Dr. Sainath Suryanarayanan from the University of Wisconsin has put together an important set of writings describing how scientists and intuitive beekeepers think differently about the challenges at hand. Sai has studied both entomology and societal forces and he presents compelling arguments that both sides can be blinded by their biases, resulting in over-predicting (more often on the beekeeper side) and under-predicting (more often by those adhering to the standards of modern science) the degree to which the above stresses impact bees. One example he describes that struck home for me was the description by beekeepers and more intuitive scientists of ‘spotty’ brood patterns. A beekeeper with years of experience will know in their heart that something is wrong (and they are right) and will be tempted to associate this syndrome with something/anything out of the ordinary in their recent past. In contrast, many scientists will take this as an opportunity to reduce the fates of individual larvae to singular causes and might spend a lifetime, or at least a PhD, tackling a handful of potential causes. This doesn’t necessarily mean that either side has bad intentions, just different ways of approaching a crisis. Sai, along with Daniel Kleinman, has presented these and more arguments in a stimulating book, Vanishing Bees: Science, Politics, and Honey Bee Health (Rutgers University Press). In the open-source spirit of this column you can also immerse yourself in some of Sai’s thinking for free, via youtube at (https://www.youtube.com/watch?v=UlxCXa4DgjY).

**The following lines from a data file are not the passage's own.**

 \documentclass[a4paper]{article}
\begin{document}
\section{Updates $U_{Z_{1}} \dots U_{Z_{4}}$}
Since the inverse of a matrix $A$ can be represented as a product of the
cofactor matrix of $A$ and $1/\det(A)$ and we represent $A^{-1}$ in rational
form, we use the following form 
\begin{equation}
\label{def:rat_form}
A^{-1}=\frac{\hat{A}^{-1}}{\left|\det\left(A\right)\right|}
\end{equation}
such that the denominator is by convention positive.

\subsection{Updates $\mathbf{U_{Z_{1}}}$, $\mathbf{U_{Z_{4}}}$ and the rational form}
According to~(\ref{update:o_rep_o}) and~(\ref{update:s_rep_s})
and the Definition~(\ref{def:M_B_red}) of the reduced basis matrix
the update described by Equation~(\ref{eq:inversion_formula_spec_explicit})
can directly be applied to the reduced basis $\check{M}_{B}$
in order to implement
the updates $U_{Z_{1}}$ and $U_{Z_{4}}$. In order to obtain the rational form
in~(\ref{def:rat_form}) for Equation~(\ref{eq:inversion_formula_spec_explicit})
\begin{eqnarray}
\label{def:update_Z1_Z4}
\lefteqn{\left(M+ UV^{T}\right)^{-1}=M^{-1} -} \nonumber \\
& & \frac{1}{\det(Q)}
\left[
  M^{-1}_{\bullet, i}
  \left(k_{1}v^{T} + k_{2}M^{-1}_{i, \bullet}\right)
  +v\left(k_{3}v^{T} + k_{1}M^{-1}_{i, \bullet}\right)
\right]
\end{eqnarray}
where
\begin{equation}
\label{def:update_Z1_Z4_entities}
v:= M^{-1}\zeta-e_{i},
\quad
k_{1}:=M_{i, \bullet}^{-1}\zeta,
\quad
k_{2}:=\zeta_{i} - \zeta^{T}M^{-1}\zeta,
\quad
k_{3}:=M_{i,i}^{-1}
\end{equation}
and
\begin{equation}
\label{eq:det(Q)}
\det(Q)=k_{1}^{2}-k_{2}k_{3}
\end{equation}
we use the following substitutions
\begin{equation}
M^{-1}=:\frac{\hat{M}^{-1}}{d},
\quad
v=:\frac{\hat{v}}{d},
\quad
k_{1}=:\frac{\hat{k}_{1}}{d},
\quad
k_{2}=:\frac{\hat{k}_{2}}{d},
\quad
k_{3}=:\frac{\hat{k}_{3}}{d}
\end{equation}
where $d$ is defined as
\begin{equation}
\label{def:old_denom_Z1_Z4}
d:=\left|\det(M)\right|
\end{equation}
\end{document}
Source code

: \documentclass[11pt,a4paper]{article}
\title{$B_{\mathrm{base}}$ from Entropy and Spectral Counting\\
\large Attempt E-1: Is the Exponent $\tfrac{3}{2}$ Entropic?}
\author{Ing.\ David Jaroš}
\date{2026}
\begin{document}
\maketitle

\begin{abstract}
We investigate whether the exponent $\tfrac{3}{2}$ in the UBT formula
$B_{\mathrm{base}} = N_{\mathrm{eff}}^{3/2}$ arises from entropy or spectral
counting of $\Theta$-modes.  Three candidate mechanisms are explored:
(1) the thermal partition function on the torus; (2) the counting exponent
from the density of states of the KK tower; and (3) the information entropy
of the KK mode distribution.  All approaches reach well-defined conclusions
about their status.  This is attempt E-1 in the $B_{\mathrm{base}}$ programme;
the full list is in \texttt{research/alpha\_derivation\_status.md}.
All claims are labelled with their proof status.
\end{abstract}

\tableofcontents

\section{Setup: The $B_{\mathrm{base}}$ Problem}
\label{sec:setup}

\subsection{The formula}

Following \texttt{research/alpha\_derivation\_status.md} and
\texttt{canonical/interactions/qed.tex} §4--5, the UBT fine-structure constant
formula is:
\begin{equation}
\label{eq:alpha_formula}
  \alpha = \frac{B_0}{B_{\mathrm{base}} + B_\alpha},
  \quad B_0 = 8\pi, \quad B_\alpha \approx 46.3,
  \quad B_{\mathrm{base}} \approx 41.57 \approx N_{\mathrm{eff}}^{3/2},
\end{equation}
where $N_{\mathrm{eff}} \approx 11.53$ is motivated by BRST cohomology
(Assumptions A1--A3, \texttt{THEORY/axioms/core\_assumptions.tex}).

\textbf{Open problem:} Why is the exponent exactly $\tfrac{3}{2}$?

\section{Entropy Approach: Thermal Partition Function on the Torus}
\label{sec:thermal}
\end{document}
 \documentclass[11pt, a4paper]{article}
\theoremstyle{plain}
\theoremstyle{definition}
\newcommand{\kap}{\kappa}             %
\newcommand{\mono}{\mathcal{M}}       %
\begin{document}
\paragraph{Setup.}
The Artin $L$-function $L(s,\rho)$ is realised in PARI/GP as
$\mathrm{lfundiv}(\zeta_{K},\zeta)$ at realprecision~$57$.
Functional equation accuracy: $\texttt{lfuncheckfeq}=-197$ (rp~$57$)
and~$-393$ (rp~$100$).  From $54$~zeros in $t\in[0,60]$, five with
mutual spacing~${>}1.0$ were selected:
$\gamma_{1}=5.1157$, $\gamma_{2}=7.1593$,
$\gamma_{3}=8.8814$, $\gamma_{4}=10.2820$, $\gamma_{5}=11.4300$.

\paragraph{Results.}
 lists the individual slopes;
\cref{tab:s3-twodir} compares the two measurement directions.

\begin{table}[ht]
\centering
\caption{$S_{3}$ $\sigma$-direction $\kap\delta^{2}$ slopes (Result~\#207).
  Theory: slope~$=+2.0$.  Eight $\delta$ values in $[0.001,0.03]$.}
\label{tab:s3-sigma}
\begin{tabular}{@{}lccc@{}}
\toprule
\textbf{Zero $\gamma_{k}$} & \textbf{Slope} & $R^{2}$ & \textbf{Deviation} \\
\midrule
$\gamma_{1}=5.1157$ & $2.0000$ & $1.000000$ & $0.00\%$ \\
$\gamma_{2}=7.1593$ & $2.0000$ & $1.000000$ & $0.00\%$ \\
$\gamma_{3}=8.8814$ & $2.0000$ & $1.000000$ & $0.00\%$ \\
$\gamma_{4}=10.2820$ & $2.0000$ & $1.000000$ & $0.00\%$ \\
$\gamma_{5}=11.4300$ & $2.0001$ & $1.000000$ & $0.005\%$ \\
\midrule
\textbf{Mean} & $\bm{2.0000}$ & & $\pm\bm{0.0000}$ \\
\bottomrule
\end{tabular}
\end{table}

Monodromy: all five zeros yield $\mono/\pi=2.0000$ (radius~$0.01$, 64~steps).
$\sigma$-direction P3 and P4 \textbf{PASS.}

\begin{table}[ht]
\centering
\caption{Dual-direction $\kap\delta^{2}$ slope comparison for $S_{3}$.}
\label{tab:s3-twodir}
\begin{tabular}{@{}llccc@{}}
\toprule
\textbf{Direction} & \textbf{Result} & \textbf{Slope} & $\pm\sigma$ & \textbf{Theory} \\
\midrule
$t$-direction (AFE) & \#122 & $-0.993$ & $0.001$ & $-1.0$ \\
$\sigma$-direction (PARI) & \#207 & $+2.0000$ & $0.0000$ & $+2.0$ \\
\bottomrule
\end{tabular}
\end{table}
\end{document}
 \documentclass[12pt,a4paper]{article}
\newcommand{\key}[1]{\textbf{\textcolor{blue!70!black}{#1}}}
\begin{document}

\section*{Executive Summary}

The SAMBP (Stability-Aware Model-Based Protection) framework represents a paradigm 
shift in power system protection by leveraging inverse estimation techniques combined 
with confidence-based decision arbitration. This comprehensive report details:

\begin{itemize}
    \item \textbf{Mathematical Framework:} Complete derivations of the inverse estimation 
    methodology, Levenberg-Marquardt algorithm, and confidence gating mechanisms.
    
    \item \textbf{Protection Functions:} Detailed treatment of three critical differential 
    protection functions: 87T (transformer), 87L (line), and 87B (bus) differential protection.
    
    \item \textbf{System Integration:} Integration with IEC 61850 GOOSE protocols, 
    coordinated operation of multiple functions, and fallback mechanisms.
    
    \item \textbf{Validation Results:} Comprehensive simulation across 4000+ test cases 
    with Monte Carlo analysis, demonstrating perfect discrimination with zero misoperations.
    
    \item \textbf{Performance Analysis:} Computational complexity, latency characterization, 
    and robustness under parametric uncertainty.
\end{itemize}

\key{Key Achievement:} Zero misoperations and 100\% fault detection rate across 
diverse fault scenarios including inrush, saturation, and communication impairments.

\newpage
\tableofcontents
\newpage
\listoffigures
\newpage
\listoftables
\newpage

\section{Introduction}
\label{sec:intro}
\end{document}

While I will mostly stay in the comfort zone of established science and its culture, Sai and Mel, although they never met, have taught me there is another path toward our common goal of healthier bees. I told Kim Flottum when I asked for the opportunity to write this column that it would not be Shakespeare, but I think a quote from Hamlet fits nicely:
“The time is out of joint.
O cursed spite, That ever I was born to set it right!
Nay, come, let’s go together.”
Jay Evans is the Research Leader for the USDA Honey Bee Lab in Beltsville, MD.